»»

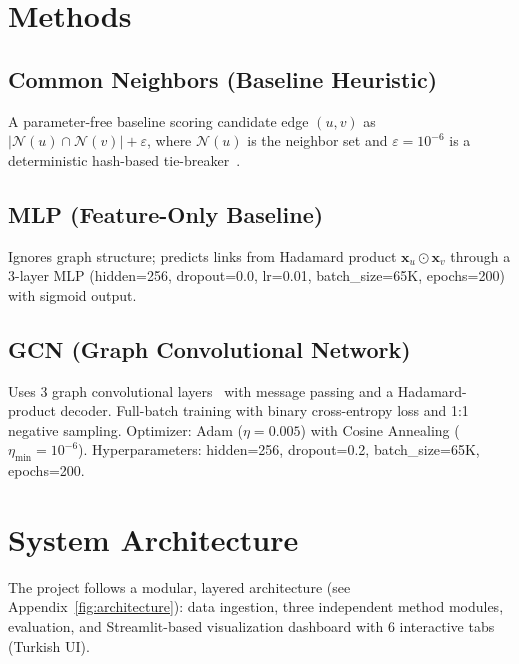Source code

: \documentclass[12pt,a4paper]{article}
\begin{document}
\section{Methods}

\subsection{Common Neighbors (Baseline Heuristic)}

A parameter-free baseline scoring candidate edge $(u,v)$ as $|\mathcal{N}(u) \cap \mathcal{N}(v)| + \varepsilon$, where $\mathcal{N}(u)$ is the neighbor set and $\varepsilon = 10^{-6}$ is a deterministic hash-based tie-breaker~\cite{newman2001}.

\subsection{MLP (Feature-Only Baseline)}

Ignores graph structure; predicts links from Hadamard product $\mathbf{x}_u \odot \mathbf{x}_v$ through a 3-layer MLP (hidden=256, dropout=0.0, lr=0.01, batch\_size=65K, epochs=200) with sigmoid output.

\subsection{GCN (Graph Convolutional Network)}

Uses 3 graph convolutional layers~\cite{kipf2017} with message passing and a Hadamard-product decoder. Full-batch training with binary cross-entropy loss and 1:1 negative sampling. Optimizer: Adam ($\eta=0.005$) with Cosine Annealing ($\eta_{\min}=10^{-6}$). Hyperparameters: hidden=256, dropout=0.2, batch\_size=65K, epochs=200.

\section{System Architecture}

The project follows a modular, layered architecture (see Appendix~\ref{fig:architecture}): data ingestion, three independent method modules, evaluation, and Streamlit-based visualization dashboard with 6 interactive tabs (Turkish UI).
\end{document}
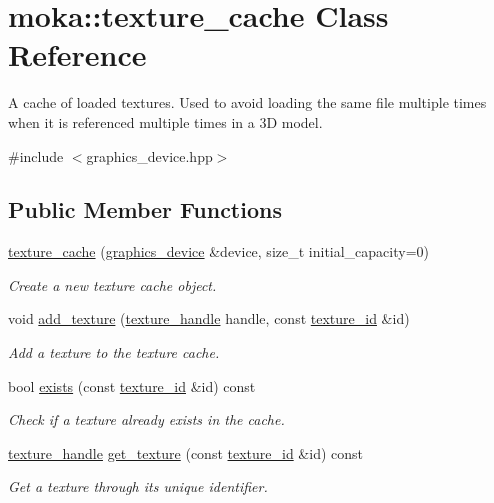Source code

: \hypertarget{classmoka_1_1texture__cache}{}\section{moka\+::texture\+\_\+cache Class Reference}
\label{classmoka_1_1texture__cache}


A cache of loaded textures. Used to avoid loading the same file multiple times when it is referenced multiple times in a 3D model.  




{\ttfamily \#include $<$graphics\+\_\+device.\+hpp$>$}

\subsection*{Public Member Functions}
\begin{DoxyCompactItemize}
\item 
\mbox{\hyperlink{classmoka_1_1texture__cache_a3f3e8968e3b9562371f11bc3a525a1c6}{texture\+\_\+cache}} (\mbox{\hyperlink{classmoka_1_1graphics__device}{graphics\+\_\+device}} \&device, size\+\_\+t initial\+\_\+capacity=0)
\begin{DoxyCompactList}\small\item\em Create a new texture cache object. \end{DoxyCompactList}\item 
void \mbox{\hyperlink{classmoka_1_1texture__cache_a42a0d37e28d1b7141f9343a9703a5546}{add\+\_\+texture}} (\mbox{\hyperlink{structmoka_1_1texture__handle}{texture\+\_\+handle}} handle, const \mbox{\hyperlink{namespacemoka_a562063640e8ad24ef94c1be0fd9079cf}{texture\+\_\+id}} \&id)
\begin{DoxyCompactList}\small\item\em Add a texture to the texture cache. \end{DoxyCompactList}\item 
bool \mbox{\hyperlink{classmoka_1_1texture__cache_ad065ce49f3e79d64b595b5b70da1f19b}{exists}} (const \mbox{\hyperlink{namespacemoka_a562063640e8ad24ef94c1be0fd9079cf}{texture\+\_\+id}} \&id) const
\begin{DoxyCompactList}\small\item\em Check if a texture already exists in the cache. \end{DoxyCompactList}\item 
\mbox{\hyperlink{structmoka_1_1texture__handle}{texture\+\_\+handle}} \mbox{\hyperlink{classmoka_1_1texture__cache_a1508f10e1770cca6042fcecc0697d8b7}{get\+\_\+texture}} (const \mbox{\hyperlink{namespacemoka_a562063640e8ad24ef94c1be0fd9079cf}{texture\+\_\+id}} \&id) const
\begin{DoxyCompactList}\small\item\em Get a texture through its unique identifier. \end{DoxyCompactList}\end{DoxyCompactItemize}


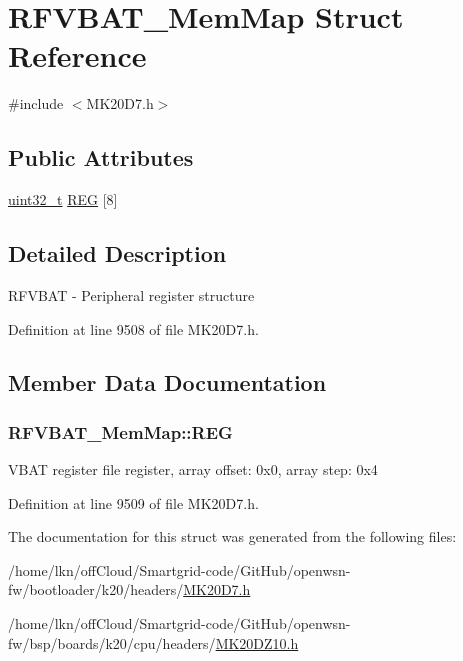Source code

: \hypertarget{struct_r_f_v_b_a_t___mem_map}{}\section{R\+F\+V\+B\+A\+T\+\_\+\+Mem\+Map Struct Reference}
\label{struct_r_f_v_b_a_t___mem_map}


{\ttfamily \#include $<$M\+K20\+D7.\+h$>$}

\subsection*{Public Attributes}
\begin{DoxyCompactItemize}
\item 
\hyperlink{_p_e___types_8h_a33594304e786b158f3fb30289278f5af}{uint32\+\_\+t} \hyperlink{struct_r_f_v_b_a_t___mem_map_a3b9257d9f8b512389eea7f94a3c42ecd}{R\+EG} \mbox{[}8\mbox{]}
\end{DoxyCompactItemize}


\subsection{Detailed Description}
R\+F\+V\+B\+AT -\/ Peripheral register structure 

Definition at line 9508 of file M\+K20\+D7.\+h.



\subsection{Member Data Documentation}
\subsubsection[{\texorpdfstring{R\+EG}{REG}}]{ R\+F\+V\+B\+A\+T\+\_\+\+Mem\+Map\+::\+R\+EG}\hypertarget{struct_r_f_v_b_a_t___mem_map_a3b9257d9f8b512389eea7f94a3c42ecd}{}\label{struct_r_f_v_b_a_t___mem_map_a3b9257d9f8b512389eea7f94a3c42ecd}
V\+B\+AT register file register, array offset\+: 0x0, array step\+: 0x4 

Definition at line 9509 of file M\+K20\+D7.\+h.



The documentation for this struct was generated from the following files\+:\begin{DoxyCompactItemize}
\item 
/home/lkn/off\+Cloud/\+Smartgrid-\/code/\+Git\+Hub/openwsn-\/fw/bootloader/k20/headers/\hyperlink{bootloader_2k20_2headers_2_m_k20_d7_8h}{M\+K20\+D7.\+h}\item 
/home/lkn/off\+Cloud/\+Smartgrid-\/code/\+Git\+Hub/openwsn-\/fw/bsp/boards/k20/cpu/headers/\hyperlink{_m_k20_d_z10_8h}{M\+K20\+D\+Z10.\+h}\end{DoxyCompactItemize}
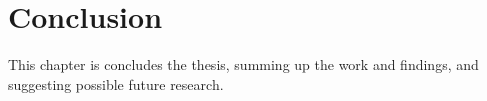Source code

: \chapter{Conclusion}
This chapter is concludes the thesis, summing up the work and findings, and suggesting possible future research.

««

- Exercise description -
Your task is an exact transcription of all the data, minus the pictures.

- Exercise solution -
Source code

: \documentclass[12pt,a4paper]{article}
\begin{document}
\section{Methods}

\subsection{Common Neighbors (Baseline Heuristic)}

A parameter-free baseline scoring candidate edge $(u,v)$ as $|\mathcal{N}(u) \cap \mathcal{N}(v)| + \varepsilon$, where $\mathcal{N}(u)$ is the neighbor set and $\varepsilon = 10^{-6}$ is a deterministic hash-based tie-breaker~\cite{newman2001}.

\subsection{MLP (Feature-Only Baseline)}

Ignores graph structure; predicts links from Hadamard product $\mathbf{x}_u \odot \mathbf{x}_v$ through a 3-layer MLP (hidden=256, dropout=0.0, lr=0.01, batch\_size=65K, epochs=200) with sigmoid output.

\subsection{GCN (Graph Convolutional Network)}

Uses 3 graph convolutional layers~\cite{kipf2017} with message passing and a Hadamard-product decoder. Full-batch training with binary cross-entropy loss and 1:1 negative sampling. Optimizer: Adam ($\eta=0.005$) with Cosine Annealing ($\eta_{\min}=10^{-6}$). Hyperparameters: hidden=256, dropout=0.2, batch\_size=65K, epochs=200.

\section{System Architecture}

The project follows a modular, layered architecture (see Appendix~\ref{fig:architecture}): data ingestion, three independent method modules, evaluation, and Streamlit-based visualization dashboard with 6 interactive tabs (Turkish UI).
\end{document}
Source code

: \hypertarget{classmoka_1_1texture__cache}{}\section{moka\+::texture\+\_\+cache Class Reference}
\label{classmoka_1_1texture__cache}


A cache of loaded textures. Used to avoid loading the same file multiple times when it is referenced multiple times in a 3D model.  




{\ttfamily \#include $<$graphics\+\_\+device.\+hpp$>$}

\subsection*{Public Member Functions}
\begin{DoxyCompactItemize}
\item 
\mbox{\hyperlink{classmoka_1_1texture__cache_a3f3e8968e3b9562371f11bc3a525a1c6}{texture\+\_\+cache}} (\mbox{\hyperlink{classmoka_1_1graphics__device}{graphics\+\_\+device}} \&device, size\+\_\+t initial\+\_\+capacity=0)
\begin{DoxyCompactList}\small\item\em Create a new texture cache object. \end{DoxyCompactList}\item 
void \mbox{\hyperlink{classmoka_1_1texture__cache_a42a0d37e28d1b7141f9343a9703a5546}{add\+\_\+texture}} (\mbox{\hyperlink{structmoka_1_1texture__handle}{texture\+\_\+handle}} handle, const \mbox{\hyperlink{namespacemoka_a562063640e8ad24ef94c1be0fd9079cf}{texture\+\_\+id}} \&id)
\begin{DoxyCompactList}\small\item\em Add a texture to the texture cache. \end{DoxyCompactList}\item 
bool \mbox{\hyperlink{classmoka_1_1texture__cache_ad065ce49f3e79d64b595b5b70da1f19b}{exists}} (const \mbox{\hyperlink{namespacemoka_a562063640e8ad24ef94c1be0fd9079cf}{texture\+\_\+id}} \&id) const
\begin{DoxyCompactList}\small\item\em Check if a texture already exists in the cache. \end{DoxyCompactList}\item 
\mbox{\hyperlink{structmoka_1_1texture__handle}{texture\+\_\+handle}} \mbox{\hyperlink{classmoka_1_1texture__cache_a1508f10e1770cca6042fcecc0697d8b7}{get\+\_\+texture}} (const \mbox{\hyperlink{namespacemoka_a562063640e8ad24ef94c1be0fd9079cf}{texture\+\_\+id}} \&id) const
\begin{DoxyCompactList}\small\item\em Get a texture through its unique identifier. \end{DoxyCompactList}\end{DoxyCompactItemize}


Source code

: \hypertarget{struct_r_f_v_b_a_t___mem_map}{}\section{R\+F\+V\+B\+A\+T\+\_\+\+Mem\+Map Struct Reference}
\label{struct_r_f_v_b_a_t___mem_map}


{\ttfamily \#include $<$M\+K20\+D7.\+h$>$}

\subsection*{Public Attributes}
\begin{DoxyCompactItemize}
\item 
\hyperlink{_p_e___types_8h_a33594304e786b158f3fb30289278f5af}{uint32\+\_\+t} \hyperlink{struct_r_f_v_b_a_t___mem_map_a3b9257d9f8b512389eea7f94a3c42ecd}{R\+EG} \mbox{[}8\mbox{]}
\end{DoxyCompactItemize}


\subsection{Detailed Description}
R\+F\+V\+B\+AT -\/ Peripheral register structure 

Definition at line 9508 of file M\+K20\+D7.\+h.



\subsection{Member Data Documentation}
\subsubsection[{\texorpdfstring{R\+EG}{REG}}]{ R\+F\+V\+B\+A\+T\+\_\+\+Mem\+Map\+::\+R\+EG}\hypertarget{struct_r_f_v_b_a_t___mem_map_a3b9257d9f8b512389eea7f94a3c42ecd}{}\label{struct_r_f_v_b_a_t___mem_map_a3b9257d9f8b512389eea7f94a3c42ecd}
V\+B\+AT register file register, array offset\+: 0x0, array step\+: 0x4 

Definition at line 9509 of file M\+K20\+D7.\+h.



The documentation for this struct was generated from the following files\+:\begin{DoxyCompactItemize}
\item 
/home/lkn/off\+Cloud/\+Smartgrid-\/code/\+Git\+Hub/openwsn-\/fw/bootloader/k20/headers/\hyperlink{bootloader_2k20_2headers_2_m_k20_d7_8h}{M\+K20\+D7.\+h}\item 
/home/lkn/off\+Cloud/\+Smartgrid-\/code/\+Git\+Hub/openwsn-\/fw/bsp/boards/k20/cpu/headers/\hyperlink{_m_k20_d_z10_8h}{M\+K20\+D\+Z10.\+h}\end{DoxyCompactItemize}
Source code

: \chapter{Conclusion}
This chapter is concludes the thesis, summing up the work and findings, and suggesting possible future research.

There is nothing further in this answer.